Optimizing Host-Device Data Communication III -Code Examples
Slides: 3.1.3 Code Examples .pdf Download 3.1.3 Code Examples .pdf
The codes discussed in this video lecture are from Nvidia blog repository, available at https://github.com/NVIDIA-developer-blog/code-samples/blob/master/series/cuda-cpp/overlap-data-transfers/async.cu Links to an external site.
Transcription of the Video Lecture
Slide 2 – One Key Point
In this lecture, we are going to look at a practical example of how to use CUDA streams and asynchronous memory copies to a stream.
Slide 3 – Problem
This is the problem statement of this lecture.
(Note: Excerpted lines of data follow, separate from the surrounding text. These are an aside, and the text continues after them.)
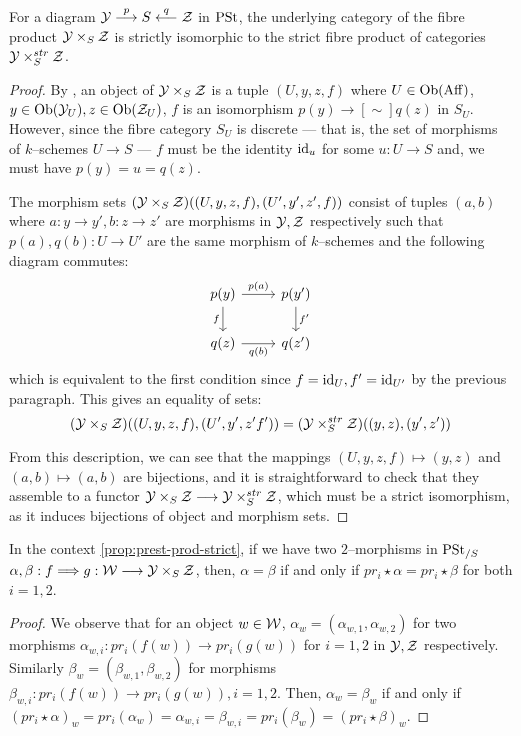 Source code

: \documentclass[11pt]{amsart}
\begin{document}
\begin{prop}\label{prop:prest-prod-strict}
For a diagram $\mcY \to[p] S \ot[q] \mcZ$ in $\mathrm{PSt}$,
the underlying category of the fibre product $\mathcal{Y} \times_S \mathcal{Z}$ is strictly
isomorphic to the strict fibre product of categories $\mathcal{Y} \times_S^{str} \mathcal{Z}$.
\end{prop}
\begin{proof}
By \cite[\href{https://stacks.math.columbia.edu/tag/0040}{Lemma 0040}]
{stacks-project},
an object of $\mathcal{Y} \times_S \mathcal{Z}$ is a tuple $(U, y, z, f)$ where
$U \in \Ob{\Aff}$, $y \in \Ob{\mcY_U}, z \in \Ob{\mcZ_U}$,
$f$ is an isomorphism $p(y) \to[\sim] q(z)$ in $S_U$.
However, since the fibre category $S_U$ is discrete --- that is, the set
of morphisms of $k$--schemes $U \to S$ --- $f$ must be
the identity $\mathrm{id}_u$ for some $u : U \to S$ and, we must have
$p(y) = u = q(z)$.

The morphism sets $(\mathcal{Y} \times_S \mathcal{Z})((U, y, z, f), (U', y', z', f))$
consist of tuples $(a, b)$ where $a : y \to y', b : z \to z'$ are morphisms
in $\mathcal{Y}, \mathcal{Z}$ respectively such that $p(a), q(b) : U \to U'$ are the same
morphism of $k$--schemes and the following diagram commutes:
\[\begin{tikzcd}
p(y) \ar[r, "p(a)"] \ar[d, "f" left] & p(y') \ar[d, "f'"] \\
q(z) \ar[r, "q(b)" below] & q(z')
\end{tikzcd}\]
which is equivalent to the first condition since $f = \mathrm{id}_U, f' = \mathrm{id}_{U'}$
by the previous paragraph. This gives an equality of sets:
\[
(\mathcal{Y} \times_S \mathcal{Z})((U, y, z, f), (U', y', z' f'))
= (\mathcal{Y} \times_S^{str} \mathcal{Z})((y, z), (y', z'))
\]

From this description, we can see that the mappings
$(U, y, z, f) \mapsto (y, z)$ and $(a, b) \mapsto (a, b)$ are bijections, and it is
straightforward to check that they assemble to a functor
$\mcY \times_S \mcZ \to \mcY \times_S^{str} \mcZ$, which must be
a strict isomorphism, as it induces bijections of object and morphism sets.
\end{proof}

\begin{prop}\label{prop:prest-prod-strict-nat}
In the context \cref{prop:prest-prod-strict}, if we have two $2$--morphisms in
$\mathrm{PSt}_{/S}$ $\alpha, \beta : f \To g : \mcW \to \mcY \times_S \mcZ$, then,
$\alpha = \beta$ if and only if $pr_i \star \alpha = pr_i \star \beta$ for both
$i = 1, 2$.
\end{prop}
\begin{proof}
We observe that for an object $w \in \mathcal{W}$,
$\alpha_w = (\alpha_{w, 1}, \alpha_{w, 2})$ for two morphisms
$\alpha_{w, i} : pr_i(f(w)) \to pr_i(g(w))$ for $i = 1, 2$ in $\mathcal{Y}, \mathcal{Z}$
respectively. Similarly $\beta_w = (\beta_{w, 1}, \beta_{w, 2})$
for morphisms $\beta_{w, i} : pr_i(f(w)) \to pr_i(g(w)), i = 1, 2$.
Then, $\alpha_w = \beta_w$ if and only if
$(pr_i \star \alpha)_w = pr_i(\alpha_w) = \alpha_{w, i}
= \beta_{w, i} = pr_i(\beta_w) = (pr_i \star \beta)_w$.
\end{proof}
\end{document}
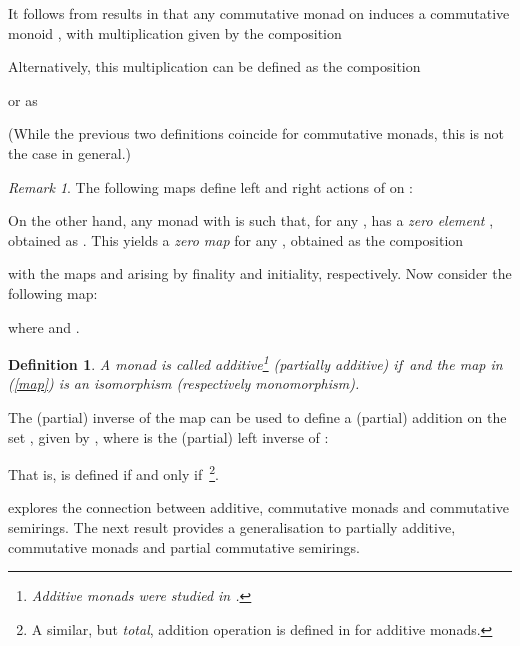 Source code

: \documentclass[submission,copyright,creativecommons]{eptcs}
\theoremstyle{plain}\newtheorem{theorem}{Theorem}[section]
\newtheorem{definition}[theorem]{Definition}
\theoremstyle{remark}
\newtheorem{remark}{Remark}[section]
\begin{document}
It follows from results in \cite{CoumansJ2011} that any commutative monad  on  induces a commutative monoid , with multiplication  given by the composition

Alternatively, this multiplication can be defined as the composition

or as

(While the previous two definitions coincide for commutative monads, this is not the case in general.)
\begin{remark}
\label{actions}
The following maps define left and right actions of  on :

\end{remark}

On the other hand, any monad  with {} is such that, for any ,  has a \emph{zero element} , obtained as . This yields a \emph{zero map } for any , obtained as the composition

with the maps  and  arising by finality and initiality, respectively. Now consider the following map:

where  and .
\begin{definition}
\label{additive}
A monad  is called \emph{additive}\footnote{Additive monads were studied in \cite{Kock2011,CoumansJ2011}.} (\emph{partially additive}) if\,  and the map in (\ref{map}) is an isomorphism (respectively monomorphism).
\end{definition}
 The (partial) inverse of the map  can be used to define a (partial) addition on the set , given by , where  is the (partial) left inverse of :
 
That is,  is defined if and only if \,\footnote{A similar, but \emph{total}, addition operation is defined in \cite{Kock2011,CoumansJ2011} for additive monads.}.

\cite[Section~5.2]{CoumansJ2011} explores the connection between additive, commutative monads and commutative semirings. The next result provides a generalisation to partially additive, commutative monads and partial commutative semirings. 
\end{document}
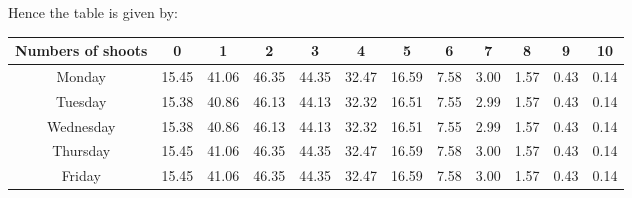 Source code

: \documentclass[a4paper]{article}
\begin{document}
Hence the table is given by:
\begin{table}[!htbp]
  \centering
    \begin{tabular}{|c|c|c|c|c|c|c|c|c|c|c|c|}
    \hline
    \rowcolor[rgb]{ .867,  .922,  .969} Numbers of shoots & 0     & 1     & 2     & 3     & 4     & 5     & 6     & 7     & 8     & 9     & 10 \\
    \hline
    \rowcolor[rgb]{ .867,  .922,  .969} Monday & \cellcolor[rgb]{ 1,  1,  1}15.45  & \cellcolor[rgb]{ 1,  1,  1}41.06  & \cellcolor[rgb]{ 1,  1,  1}46.35  & \cellcolor[rgb]{ 1,  1,  1}44.35  & \cellcolor[rgb]{ 1,  1,  1}32.47  & \cellcolor[rgb]{ 1,  1,  1}16.59  & \cellcolor[rgb]{ 1,  1,  1}7.58  & \cellcolor[rgb]{ 1,  1,  1}3.00  & \cellcolor[rgb]{ 1,  1,  1}1.57  & \cellcolor[rgb]{ 1,  1,  1}0.43  & \cellcolor[rgb]{ 1,  1,  1}0.14  \\
    \hline
    \rowcolor[rgb]{ .867,  .922,  .969} Tuesday & \cellcolor[rgb]{ 1,  1,  1}15.38  & \cellcolor[rgb]{ 1,  1,  1}40.86  & \cellcolor[rgb]{ 1,  1,  1}46.13  & \cellcolor[rgb]{ 1,  1,  1}44.13  & \cellcolor[rgb]{ 1,  1,  1}32.32  & \cellcolor[rgb]{ 1,  1,  1}16.51  & \cellcolor[rgb]{ 1,  1,  1}7.55  & \cellcolor[rgb]{ 1,  1,  1}2.99  & \cellcolor[rgb]{ 1,  1,  1}1.57  & \cellcolor[rgb]{ 1,  1,  1}0.43  & \cellcolor[rgb]{ 1,  1,  1}0.14  \\
    \hline
    \rowcolor[rgb]{ .867,  .922,  .969} Wednesday & \cellcolor[rgb]{ 1,  1,  1}15.38  & \cellcolor[rgb]{ 1,  1,  1}40.86  & \cellcolor[rgb]{ 1,  1,  1}46.13  & \cellcolor[rgb]{ 1,  1,  1}44.13  & \cellcolor[rgb]{ 1,  1,  1}32.32  & \cellcolor[rgb]{ 1,  1,  1}16.51  & \cellcolor[rgb]{ 1,  1,  1}7.55  & \cellcolor[rgb]{ 1,  1,  1}2.99  & \cellcolor[rgb]{ 1,  1,  1}1.57  & \cellcolor[rgb]{ 1,  1,  1}0.43  & \cellcolor[rgb]{ 1,  1,  1}0.14  \\
    \hline
    \rowcolor[rgb]{ .867,  .922,  .969} Thursday & \cellcolor[rgb]{ 1,  1,  1}15.45  & \cellcolor[rgb]{ 1,  1,  1}41.06  & \cellcolor[rgb]{ 1,  1,  1}46.35  & \cellcolor[rgb]{ 1,  1,  1}44.35  & \cellcolor[rgb]{ 1,  1,  1}32.47  & \cellcolor[rgb]{ 1,  1,  1}16.59  & \cellcolor[rgb]{ 1,  1,  1}7.58  & \cellcolor[rgb]{ 1,  1,  1}3.00  & \cellcolor[rgb]{ 1,  1,  1}1.57  & \cellcolor[rgb]{ 1,  1,  1}0.43  & \cellcolor[rgb]{ 1,  1,  1}0.14  \\
    \hline
    \rowcolor[rgb]{ .867,  .922,  .969} Friday & \cellcolor[rgb]{ 1,  1,  1}15.45  & \cellcolor[rgb]{ 1,  1,  1}41.06  & \cellcolor[rgb]{ 1,  1,  1}46.35  & \cellcolor[rgb]{ 1,  1,  1}44.35  & \cellcolor[rgb]{ 1,  1,  1}32.47  & \cellcolor[rgb]{ 1,  1,  1}16.59  & \cellcolor[rgb]{ 1,  1,  1}7.58  & \cellcolor[rgb]{ 1,  1,  1}3.00  & \cellcolor[rgb]{ 1,  1,  1}1.57  & \cellcolor[rgb]{ 1,  1,  1}0.43  & \cellcolor[rgb]{ 1,  1,  1}0.14  \\

\end{tabular}
\end{table}
\end{document}
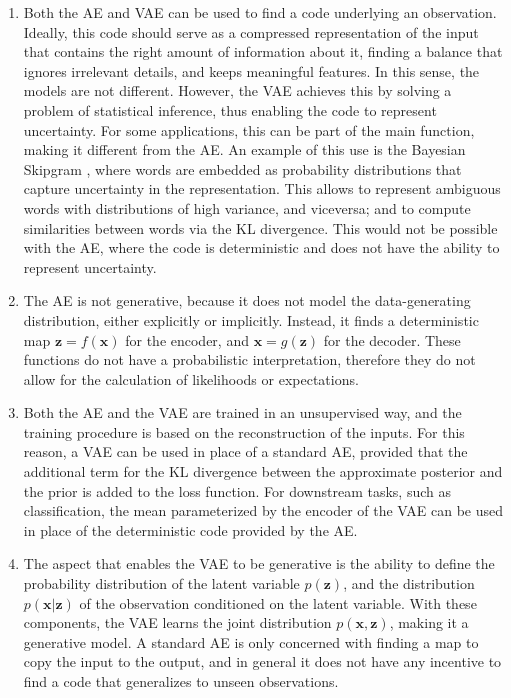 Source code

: \documentclass{article}
\begin{document}
\begin{enumerate}
\item Both the AE and VAE can be used to find a code underlying an observation. Ideally, this code should serve as a compressed representation of the input that contains the right amount of information about it, finding a balance that ignores irrelevant details, and keeps meaningful features. In this sense, the models are not different. However, the VAE achieves this by solving a problem of statistical inference, thus enabling the code to represent uncertainty. For some applications, this can be part of the main function, making it different from the AE. An example of this use is the Bayesian Skipgram \cite{bravzinskas2017embedding}, where words are embedded as probability distributions that capture uncertainty in the representation. This allows to represent ambiguous words with distributions of high variance, and viceversa; and to compute similarities between words via the KL divergence. This would not be possible with the AE, where the code is deterministic and does not have the ability to represent uncertainty.

\item The AE is not generative, because it does not model the data-generating distribution, either explicitly or implicitly. Instead, it finds a deterministic map $\mathbf{z} = f(\mathbf{x})$ for the encoder, and $\mathbf{x} = g(\mathbf{z})$ for the decoder. These functions do not have a probabilistic interpretation, therefore they do not allow for the calculation of likelihoods or expectations.

\item Both the AE and the VAE are trained in an unsupervised way, and the training procedure is based on the reconstruction of the inputs. For this reason, a VAE can be used in place of a standard AE, provided that the additional term for the KL divergence between the approximate posterior and the prior is added to the loss function. For downstream tasks, such as classification, the mean parameterized by the encoder of the VAE can be used in place of the deterministic code provided by the AE.

\item The aspect that enables the VAE to be generative is the ability to define the probability distribution of the latent variable $p(\mathbf{z})$, and the distribution $p(\mathbf{x}\vert\mathbf{z})$ of the observation conditioned on the latent variable. With these components, the VAE learns the joint distribution $p(\mathbf{x},\mathbf{z})$, making it a generative model. A standard AE is only concerned with finding a map to copy the input to the output, and in general it does not have any incentive to find a code that generalizes to unseen observations.
\end{enumerate}
\end{document}
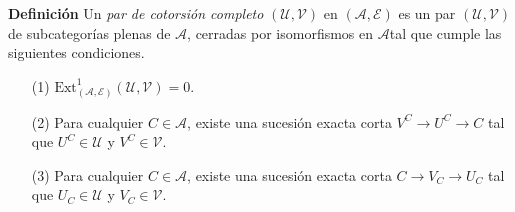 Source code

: \documentclass[preview]{standalone}
\begin{document}
\begin{center}
\justifying \textbf{Definición} Un \emph{par de cotorsión completo} $(\mathcal{U}, \mathcal{V})$ en $(\mathscr{A}, \mathscr{E})$ es un par $(\mathcal{U}, \mathcal{V})$ de subcategorías plenas de $\mathscr{A}$, cerradas por isomorfismos en $\mathscr{A}$tal que cumple las siguientes condiciones.\begin{itemize} \item[(1)] $\text{Ext}^1_{(\mathscr{A}, \mathscr{E})}(\mathcal{U}, \mathcal{V}) = 0$. \item[(2)] Para cualquier $C\in\mathscr{A}$, existe una sucesión exacta corta $V^C\to U^C\to C$ tal que $U^C\in\mathcal{U}$ y $V^C\in\mathcal{V}$. \item[(3)] Para cualquier $C\in\mathscr{A}$, existe una sucesión exacta corta $C\to V_C\to U_C$ tal que $U_C\in\mathcal{U}$ y $V_C\in\mathcal{V}$. \end{itemize}
\end{center}
\end{document}
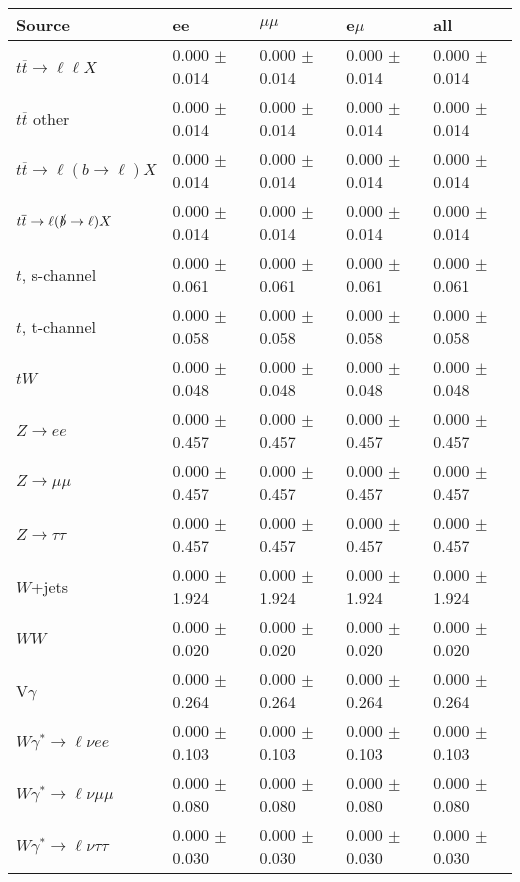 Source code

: \begin{tabular}{l | l l l l}
\hline\hline
 Source  &  ee  &  $\mu\mu$  &  e$\mu$  &  all \\
\hline
$t\overline{t}\rightarrow \ell\ell X$ &  0.000 $\pm$  0.014 &  0.000 $\pm$  0.014 &  0.000 $\pm$  0.014 &  0.000 $\pm$  0.014\\
$t\overline{t}$ other &  0.000 $\pm$  0.014 &  0.000 $\pm$  0.014 &  0.000 $\pm$  0.014 &  0.000 $\pm$  0.014\\
$t\overline{t}\rightarrow \ell(b\rightarrow \ell)X$ &  0.000 $\pm$  0.014 &  0.000 $\pm$  0.014 &  0.000 $\pm$  0.014 &  0.000 $\pm$  0.014\\
$t\overline{t}\rightarrow \ell(\slashed{b}\rightarrow \ell)X$ &  0.000 $\pm$  0.014 &  0.000 $\pm$  0.014 &  0.000 $\pm$  0.014 &  0.000 $\pm$  0.014\\
\hline
$t$, s-channel &  0.000 $\pm$  0.061 &  0.000 $\pm$  0.061 &  0.000 $\pm$  0.061 &  0.000 $\pm$  0.061\\
$t$, t-channel &  0.000 $\pm$  0.058 &  0.000 $\pm$  0.058 &  0.000 $\pm$  0.058 &  0.000 $\pm$  0.058\\
$tW$ &  0.000 $\pm$  0.048 &  0.000 $\pm$  0.048 &  0.000 $\pm$  0.048 &  0.000 $\pm$  0.048\\
\hline
$Z\rightarrow ee$ &  0.000 $\pm$  0.457 &  0.000 $\pm$  0.457 &  0.000 $\pm$  0.457 &  0.000 $\pm$  0.457\\
$Z\rightarrow\mu\mu$ &  0.000 $\pm$  0.457 &  0.000 $\pm$  0.457 &  0.000 $\pm$  0.457 &  0.000 $\pm$  0.457\\
$Z\rightarrow\tau\tau$ &  0.000 $\pm$  0.457 &  0.000 $\pm$  0.457 &  0.000 $\pm$  0.457 &  0.000 $\pm$  0.457\\
$W$+jets &  0.000 $\pm$  1.924 &  0.000 $\pm$  1.924 &  0.000 $\pm$  1.924 &  0.000 $\pm$  1.924\\
$WW$ &  0.000 $\pm$  0.020 &  0.000 $\pm$  0.020 &  0.000 $\pm$  0.020 &  0.000 $\pm$  0.020\\
\hline
V$\gamma$ &  0.000 $\pm$  0.264 &  0.000 $\pm$  0.264 &  0.000 $\pm$  0.264 &  0.000 $\pm$  0.264\\
$W\gamma^{*}\rightarrow\ell\nu e e$ &  0.000 $\pm$  0.103 &  0.000 $\pm$  0.103 &  0.000 $\pm$  0.103 &  0.000 $\pm$  0.103\\
$W\gamma^{*}\rightarrow\ell\nu\mu\mu$ &  0.000 $\pm$  0.080 &  0.000 $\pm$  0.080 &  0.000 $\pm$  0.080 &  0.000 $\pm$  0.080\\
$W\gamma^{*}\rightarrow\ell\nu\tau\tau$ &  0.000 $\pm$  0.030 &  0.000 $\pm$  0.030 &  0.000 $\pm$  0.030 &  0.000 $\pm$  0.030\\

\end{tabular}
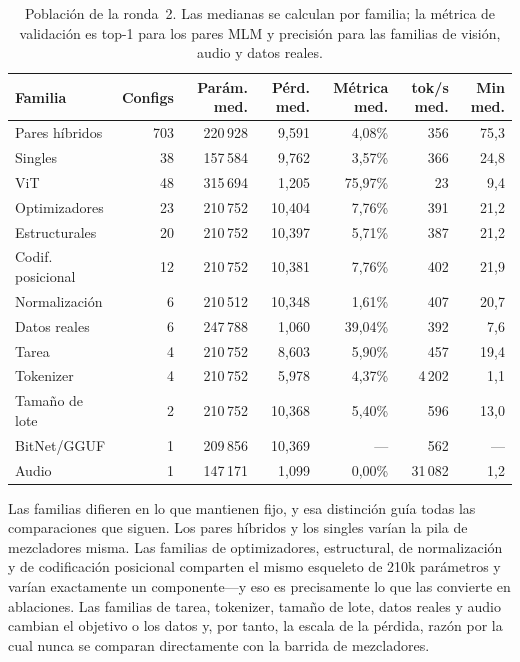 \begin{table}[H]
\centering
\small
\caption{Población de la ronda~2. Las medianas se calculan por familia; la métrica de validación es top-1 para los pares MLM y precisión para las familias de visión, audio y datos reales.}
\label{tab:round2-families}
\begin{tabular}{lrrrrrr}
\toprule
Familia & Configs & Parám. med. & Pérd. med. & Métrica med. & tok/s med. & Min med. \\
\midrule
Pares híbridos     & 703 & 220\,928 & 9,591 & 4,08\%  & 356 & 75,3 \\
Singles            & 38  & 157\,584 & 9,762 & 3,57\%  & 366 & 24,8 \\
ViT                & 48  & 315\,694 & 1,205 & 75,97\% & 23  & 9,4  \\
Optimizadores      & 23  & 210\,752 & 10,404 & 7,76\% & 391 & 21,2 \\
Estructurales     & 20  & 210\,752 & 10,397 & 5,71\% & 387 & 21,2 \\
Codif. posicional  & 12  & 210\,752 & 10,381 & 7,76\% & 402 & 21,9 \\
Normalización      & 6   & 210\,512 & 10,348 & 1,61\% & 407 & 20,7 \\
Datos reales       & 6   & 247\,788 & 1,060 & 39,04\% & 392 & 7,6  \\
Tarea              & 4   & 210\,752 & 8,603 & 5,90\% & 457 & 19,4 \\
Tokenizer          & 4   & 210\,752 & 5,978 & 4,37\% & 4\,202 & 1,1 \\
Tamaño de lote     & 2   & 210\,752 & 10,368 & 5,40\% & 596 & 13,0 \\
BitNet/GGUF        & 1   & 209\,856 & 10,369 & ---    & 562 & ---  \\
Audio              & 1   & 147\,171 & 1,099 & 0,00\%  & 31\,082 & 1,2 \\
\bottomrule
\end{tabular}
\end{table}

Las familias difieren en lo que mantienen fijo, y esa distinción guía todas las comparaciones que siguen. Los pares híbridos y los singles varían la pila de mezcladores misma. Las familias de optimizadores, estructural, de normalización y de codificación posicional comparten el mismo esqueleto de 210k parámetros y varían exactamente un componente---y eso es precisamente lo que las convierte en ablaciones. Las familias de tarea, tokenizer, tamaño de lote, datos reales y audio cambian el objetivo o los datos y, por tanto, la escala de la pérdida, razón por la cual nunca se comparan directamente con la barrida de mezcladores.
We want to overlap communication and computation in the following code. As we discussed in the previous lecture, this code results in sequential memory copies and computation on GPU with no communication and computation overlap.
Slide 4 - Solution – CUDA Streams
We address this problem by using CUDA streams and asynchronous memory copies. The basic strategy is the following. We break up first the array of size N into chunks of streamSize elements. The number of non-default streams used is therefore nStreams=N/streamSize. So, each stream is taking care only of a smaller part of the array. There are two main approaches to batch operations with CUDA streams. We are going to look at these two approaches in the next two slides.
Slide 5 - 1st Approach
One approach is the following. We break out our a and d_a array in chunks of streamSize elements. We then have a loop iterating over the number of streams that we are using. In each iteration, a stream performs asynchronous memory copy to d_a, execute the kernel on GPU and asynchronously move back the result to a.
Slide 7 – 2nd Approach
The second approach is slightly different. We batch similar operations together. We issue all the host-to-device asynchronous transfers first. These are followed by all kernel launches on different streams. Finally, we loop over all the streams and perform all device-to-host transfers.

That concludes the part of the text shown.